══ Working data

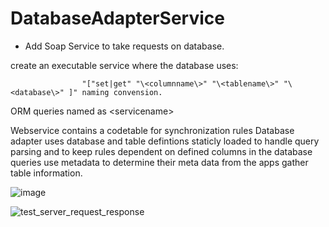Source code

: # DatabaseAdapterService

* Add Soap Service to take requests on database.

create an executable service where the database uses:

                    "["set|get" "\<columnname\>" "\<tablename\>" "\<database\>" ]" naming convension.


ORM queries named as \<servicename\> 

Webservice contains a codetable for synchronization rules 
Database adapter uses database and table defintions staticly loaded to handle query parsing and to keep rules dependent on defined columns in the database
queries use metadata to determine their meta data from the apps gather table information.


![image](https://github.com/user-attachments/assets/c759a4b2-8b21-40a7-8d23-ffa5389a6183)


![test_server_request_response](https://github.com/user-attachments/assets/0b08eff9-f52c-478c-8664-2fb529ea16ac)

════

Track down every line of the material containing the string "github", and copy it.

![image](https://github.com/user-attachments/assets/c759a4b2-8b21-40a7-8d23-ffa5389a6183)
![test_server_request_response](https://github.com/user-attachments/assets/0b08eff9-f52c-478c-8664-2fb529ea16ac)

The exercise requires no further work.